How to complete this task: Each line below that carries the string "wird" must appear in the answer.
————
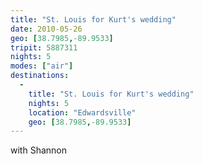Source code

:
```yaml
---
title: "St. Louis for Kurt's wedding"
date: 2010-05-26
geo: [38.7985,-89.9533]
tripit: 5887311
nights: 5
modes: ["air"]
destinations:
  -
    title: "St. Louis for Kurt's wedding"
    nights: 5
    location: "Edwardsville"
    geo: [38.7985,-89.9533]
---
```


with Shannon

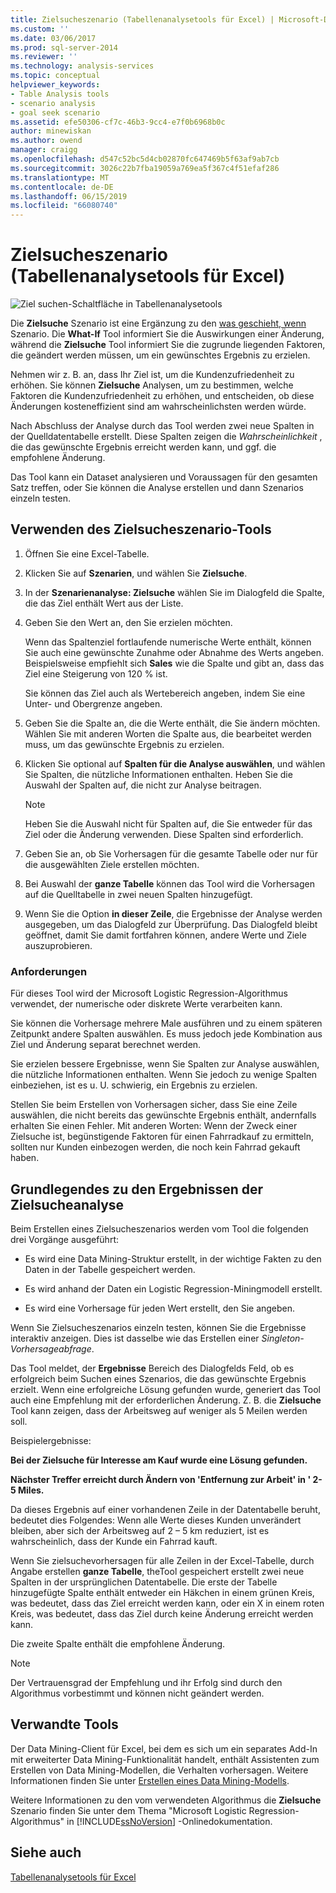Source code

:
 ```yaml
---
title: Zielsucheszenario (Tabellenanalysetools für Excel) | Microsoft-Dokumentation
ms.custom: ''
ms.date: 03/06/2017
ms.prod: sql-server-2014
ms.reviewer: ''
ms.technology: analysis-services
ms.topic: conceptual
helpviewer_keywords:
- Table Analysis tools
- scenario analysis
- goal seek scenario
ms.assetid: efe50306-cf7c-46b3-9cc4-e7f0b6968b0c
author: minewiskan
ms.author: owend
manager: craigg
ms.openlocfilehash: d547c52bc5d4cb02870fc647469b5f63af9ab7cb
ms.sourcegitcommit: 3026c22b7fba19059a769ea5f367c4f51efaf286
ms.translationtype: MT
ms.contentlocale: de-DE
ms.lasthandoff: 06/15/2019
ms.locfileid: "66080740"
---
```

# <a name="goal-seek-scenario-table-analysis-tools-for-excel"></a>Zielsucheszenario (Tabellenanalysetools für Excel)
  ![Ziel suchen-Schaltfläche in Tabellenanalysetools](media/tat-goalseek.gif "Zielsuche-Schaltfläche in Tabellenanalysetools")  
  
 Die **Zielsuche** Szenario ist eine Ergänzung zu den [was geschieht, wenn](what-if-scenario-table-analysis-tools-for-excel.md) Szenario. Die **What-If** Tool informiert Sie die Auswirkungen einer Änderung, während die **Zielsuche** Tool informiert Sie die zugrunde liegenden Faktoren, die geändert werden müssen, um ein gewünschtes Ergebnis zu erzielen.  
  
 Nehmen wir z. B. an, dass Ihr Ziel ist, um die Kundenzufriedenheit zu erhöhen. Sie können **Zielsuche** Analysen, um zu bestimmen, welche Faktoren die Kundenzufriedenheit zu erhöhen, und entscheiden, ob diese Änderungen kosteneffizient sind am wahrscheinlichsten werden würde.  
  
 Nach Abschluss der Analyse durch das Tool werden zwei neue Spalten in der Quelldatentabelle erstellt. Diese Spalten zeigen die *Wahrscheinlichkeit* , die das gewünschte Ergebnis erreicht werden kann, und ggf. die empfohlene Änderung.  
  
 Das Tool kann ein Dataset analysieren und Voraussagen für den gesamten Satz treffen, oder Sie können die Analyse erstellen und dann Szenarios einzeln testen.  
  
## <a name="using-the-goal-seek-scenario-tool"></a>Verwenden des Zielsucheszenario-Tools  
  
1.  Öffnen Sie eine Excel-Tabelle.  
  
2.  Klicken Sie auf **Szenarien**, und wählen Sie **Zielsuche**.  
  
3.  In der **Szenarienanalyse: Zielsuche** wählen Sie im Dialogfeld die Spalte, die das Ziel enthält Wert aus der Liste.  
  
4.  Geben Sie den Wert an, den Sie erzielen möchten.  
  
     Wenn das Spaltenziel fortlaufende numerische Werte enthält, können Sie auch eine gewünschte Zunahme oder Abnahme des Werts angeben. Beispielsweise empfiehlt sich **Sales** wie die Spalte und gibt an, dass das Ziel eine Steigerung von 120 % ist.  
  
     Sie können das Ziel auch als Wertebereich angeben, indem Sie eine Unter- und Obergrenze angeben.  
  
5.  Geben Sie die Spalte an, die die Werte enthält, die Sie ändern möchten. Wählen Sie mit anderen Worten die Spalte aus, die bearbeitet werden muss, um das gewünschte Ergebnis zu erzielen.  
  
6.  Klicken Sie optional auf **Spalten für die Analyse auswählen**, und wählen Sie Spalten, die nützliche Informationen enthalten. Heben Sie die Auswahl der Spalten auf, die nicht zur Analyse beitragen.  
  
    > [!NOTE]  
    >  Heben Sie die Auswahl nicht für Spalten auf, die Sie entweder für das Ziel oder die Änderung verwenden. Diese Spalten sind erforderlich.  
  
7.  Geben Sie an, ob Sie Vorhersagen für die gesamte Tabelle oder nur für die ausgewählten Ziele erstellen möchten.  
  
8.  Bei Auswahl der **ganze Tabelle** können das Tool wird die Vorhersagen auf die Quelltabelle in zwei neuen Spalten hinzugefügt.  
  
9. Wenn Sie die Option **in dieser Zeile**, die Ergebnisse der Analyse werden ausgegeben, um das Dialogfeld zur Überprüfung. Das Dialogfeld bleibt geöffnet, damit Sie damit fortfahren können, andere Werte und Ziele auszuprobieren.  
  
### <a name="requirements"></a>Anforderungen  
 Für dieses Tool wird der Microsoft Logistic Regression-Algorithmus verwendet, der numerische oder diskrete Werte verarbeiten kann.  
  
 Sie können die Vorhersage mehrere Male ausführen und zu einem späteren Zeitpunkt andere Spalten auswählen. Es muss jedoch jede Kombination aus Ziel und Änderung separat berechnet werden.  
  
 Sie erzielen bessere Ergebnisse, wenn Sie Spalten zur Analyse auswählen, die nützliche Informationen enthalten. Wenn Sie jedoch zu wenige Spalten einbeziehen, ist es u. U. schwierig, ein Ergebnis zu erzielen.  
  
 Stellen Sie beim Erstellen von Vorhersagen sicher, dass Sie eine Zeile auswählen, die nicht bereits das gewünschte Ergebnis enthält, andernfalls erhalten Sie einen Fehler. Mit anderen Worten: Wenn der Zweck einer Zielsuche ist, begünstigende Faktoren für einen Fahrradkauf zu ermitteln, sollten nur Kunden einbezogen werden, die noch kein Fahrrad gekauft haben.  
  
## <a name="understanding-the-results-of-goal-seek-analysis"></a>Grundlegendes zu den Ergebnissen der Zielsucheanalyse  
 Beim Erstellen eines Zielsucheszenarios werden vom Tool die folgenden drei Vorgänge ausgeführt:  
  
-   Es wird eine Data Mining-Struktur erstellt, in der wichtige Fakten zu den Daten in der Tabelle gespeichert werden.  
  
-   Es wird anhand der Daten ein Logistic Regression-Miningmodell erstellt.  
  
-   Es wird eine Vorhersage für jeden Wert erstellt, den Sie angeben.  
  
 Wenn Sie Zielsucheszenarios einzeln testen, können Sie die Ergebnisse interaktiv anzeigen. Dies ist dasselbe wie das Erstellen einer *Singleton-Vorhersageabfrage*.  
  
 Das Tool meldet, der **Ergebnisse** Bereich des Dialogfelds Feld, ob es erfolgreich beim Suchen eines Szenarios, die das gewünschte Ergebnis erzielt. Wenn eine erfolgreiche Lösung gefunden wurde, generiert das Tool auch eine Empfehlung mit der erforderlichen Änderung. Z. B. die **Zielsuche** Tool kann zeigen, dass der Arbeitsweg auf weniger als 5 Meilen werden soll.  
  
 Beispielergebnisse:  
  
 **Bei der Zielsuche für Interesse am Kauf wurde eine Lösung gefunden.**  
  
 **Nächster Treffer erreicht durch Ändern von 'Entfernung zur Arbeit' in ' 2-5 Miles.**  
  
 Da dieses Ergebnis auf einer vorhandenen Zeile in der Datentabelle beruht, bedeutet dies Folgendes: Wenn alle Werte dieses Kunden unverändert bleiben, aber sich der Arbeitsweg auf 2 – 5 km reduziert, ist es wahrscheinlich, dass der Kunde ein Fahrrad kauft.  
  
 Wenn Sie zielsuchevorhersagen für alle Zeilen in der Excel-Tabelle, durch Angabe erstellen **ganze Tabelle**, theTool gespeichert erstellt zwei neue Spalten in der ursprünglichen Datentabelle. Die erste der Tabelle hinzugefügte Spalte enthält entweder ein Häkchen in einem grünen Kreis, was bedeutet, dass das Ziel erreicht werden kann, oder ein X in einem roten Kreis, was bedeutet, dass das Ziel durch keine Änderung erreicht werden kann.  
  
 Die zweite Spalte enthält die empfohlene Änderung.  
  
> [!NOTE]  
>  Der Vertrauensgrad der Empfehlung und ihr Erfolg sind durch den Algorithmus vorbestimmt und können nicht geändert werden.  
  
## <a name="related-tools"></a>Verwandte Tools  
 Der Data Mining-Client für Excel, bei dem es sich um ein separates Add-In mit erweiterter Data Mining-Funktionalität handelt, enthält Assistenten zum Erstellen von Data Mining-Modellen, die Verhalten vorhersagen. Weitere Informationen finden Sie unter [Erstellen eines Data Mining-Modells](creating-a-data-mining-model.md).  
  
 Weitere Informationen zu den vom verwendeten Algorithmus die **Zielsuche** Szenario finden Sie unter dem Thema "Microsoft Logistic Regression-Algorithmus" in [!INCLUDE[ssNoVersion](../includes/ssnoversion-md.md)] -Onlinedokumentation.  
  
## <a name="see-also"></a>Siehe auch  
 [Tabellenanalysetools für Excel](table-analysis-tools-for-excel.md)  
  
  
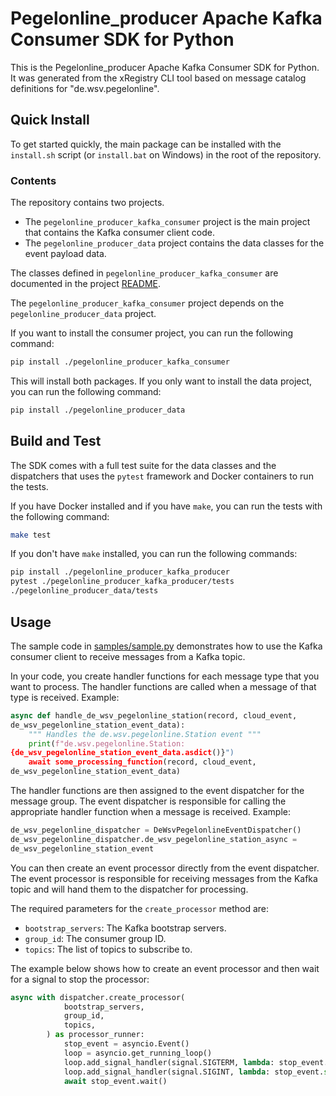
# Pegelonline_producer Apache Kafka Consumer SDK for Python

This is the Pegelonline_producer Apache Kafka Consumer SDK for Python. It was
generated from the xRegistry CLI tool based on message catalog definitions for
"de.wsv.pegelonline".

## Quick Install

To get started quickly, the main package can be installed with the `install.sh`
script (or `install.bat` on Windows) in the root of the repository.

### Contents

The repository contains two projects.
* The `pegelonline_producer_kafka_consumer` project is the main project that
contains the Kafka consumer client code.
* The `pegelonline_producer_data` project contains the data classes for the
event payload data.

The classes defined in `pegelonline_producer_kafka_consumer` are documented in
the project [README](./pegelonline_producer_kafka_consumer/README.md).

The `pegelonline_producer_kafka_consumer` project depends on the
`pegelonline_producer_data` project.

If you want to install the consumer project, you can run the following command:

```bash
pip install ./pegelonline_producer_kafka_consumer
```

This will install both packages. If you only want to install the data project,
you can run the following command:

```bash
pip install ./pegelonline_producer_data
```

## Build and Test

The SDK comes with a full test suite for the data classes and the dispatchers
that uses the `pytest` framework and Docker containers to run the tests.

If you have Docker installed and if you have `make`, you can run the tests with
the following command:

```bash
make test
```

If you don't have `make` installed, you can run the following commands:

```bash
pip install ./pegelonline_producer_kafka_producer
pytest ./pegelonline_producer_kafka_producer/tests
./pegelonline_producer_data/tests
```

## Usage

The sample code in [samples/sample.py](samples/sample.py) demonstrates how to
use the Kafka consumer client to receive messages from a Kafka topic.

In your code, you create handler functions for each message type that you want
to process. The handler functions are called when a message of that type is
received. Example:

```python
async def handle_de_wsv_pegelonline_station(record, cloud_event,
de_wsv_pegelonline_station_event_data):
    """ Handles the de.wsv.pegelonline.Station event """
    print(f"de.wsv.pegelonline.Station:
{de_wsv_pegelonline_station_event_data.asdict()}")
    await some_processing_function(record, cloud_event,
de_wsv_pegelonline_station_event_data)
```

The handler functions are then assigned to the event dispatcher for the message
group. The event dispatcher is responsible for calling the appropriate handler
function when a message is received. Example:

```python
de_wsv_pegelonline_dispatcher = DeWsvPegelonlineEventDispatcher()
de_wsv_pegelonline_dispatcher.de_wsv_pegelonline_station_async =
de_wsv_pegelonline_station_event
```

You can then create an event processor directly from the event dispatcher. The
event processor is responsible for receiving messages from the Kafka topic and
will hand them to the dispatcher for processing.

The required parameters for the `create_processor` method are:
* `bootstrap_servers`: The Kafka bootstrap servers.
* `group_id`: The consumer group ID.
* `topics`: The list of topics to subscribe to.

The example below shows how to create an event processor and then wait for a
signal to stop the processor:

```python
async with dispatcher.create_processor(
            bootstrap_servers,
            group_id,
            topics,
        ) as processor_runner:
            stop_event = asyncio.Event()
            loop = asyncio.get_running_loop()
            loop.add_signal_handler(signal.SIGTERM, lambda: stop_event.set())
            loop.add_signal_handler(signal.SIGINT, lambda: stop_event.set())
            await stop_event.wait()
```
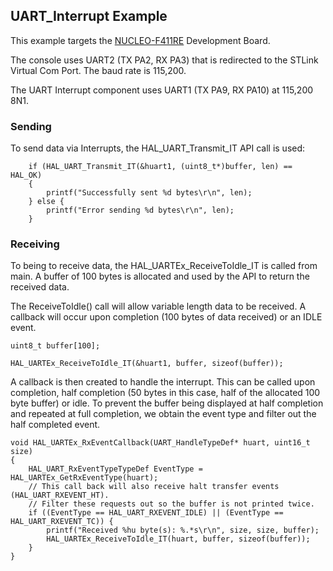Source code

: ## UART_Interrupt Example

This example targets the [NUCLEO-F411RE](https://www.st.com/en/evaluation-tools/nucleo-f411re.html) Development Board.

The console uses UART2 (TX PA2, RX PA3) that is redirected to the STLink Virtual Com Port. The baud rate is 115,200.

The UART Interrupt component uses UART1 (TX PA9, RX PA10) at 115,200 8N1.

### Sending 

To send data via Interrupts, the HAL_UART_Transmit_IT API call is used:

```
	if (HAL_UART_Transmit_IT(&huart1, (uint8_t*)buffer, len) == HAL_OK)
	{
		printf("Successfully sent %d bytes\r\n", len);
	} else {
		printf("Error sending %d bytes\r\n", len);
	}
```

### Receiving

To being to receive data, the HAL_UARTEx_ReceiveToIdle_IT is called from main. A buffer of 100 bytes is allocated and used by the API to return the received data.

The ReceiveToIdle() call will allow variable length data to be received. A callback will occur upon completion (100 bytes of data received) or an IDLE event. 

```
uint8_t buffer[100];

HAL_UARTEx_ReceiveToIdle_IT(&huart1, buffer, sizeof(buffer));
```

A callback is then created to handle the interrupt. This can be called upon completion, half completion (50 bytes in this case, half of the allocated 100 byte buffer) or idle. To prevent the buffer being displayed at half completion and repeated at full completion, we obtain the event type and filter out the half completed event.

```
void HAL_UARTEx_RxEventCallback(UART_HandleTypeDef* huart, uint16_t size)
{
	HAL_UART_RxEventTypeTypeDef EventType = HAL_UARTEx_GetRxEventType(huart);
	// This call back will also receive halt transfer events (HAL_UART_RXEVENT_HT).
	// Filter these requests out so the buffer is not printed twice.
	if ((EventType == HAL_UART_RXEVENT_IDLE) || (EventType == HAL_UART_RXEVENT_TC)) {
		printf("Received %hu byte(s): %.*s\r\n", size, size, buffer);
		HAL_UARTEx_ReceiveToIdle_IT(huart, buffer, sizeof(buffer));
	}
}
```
————
Answer space:
8.  Bei Auswahl der **ganze Tabelle** können das Tool wird die Vorhersagen auf die Quelltabelle in zwei neuen Spalten hinzugefügt.  
 Für dieses Tool wird der Microsoft Logistic Regression-Algorithmus verwendet, der numerische oder diskrete Werte verarbeiten kann.  
-   Es wird eine Data Mining-Struktur erstellt, in der wichtige Fakten zu den Daten in der Tabelle gespeichert werden.  
-   Es wird anhand der Daten ein Logistic Regression-Miningmodell erstellt.  
-   Es wird eine Vorhersage für jeden Wert erstellt, den Sie angeben.  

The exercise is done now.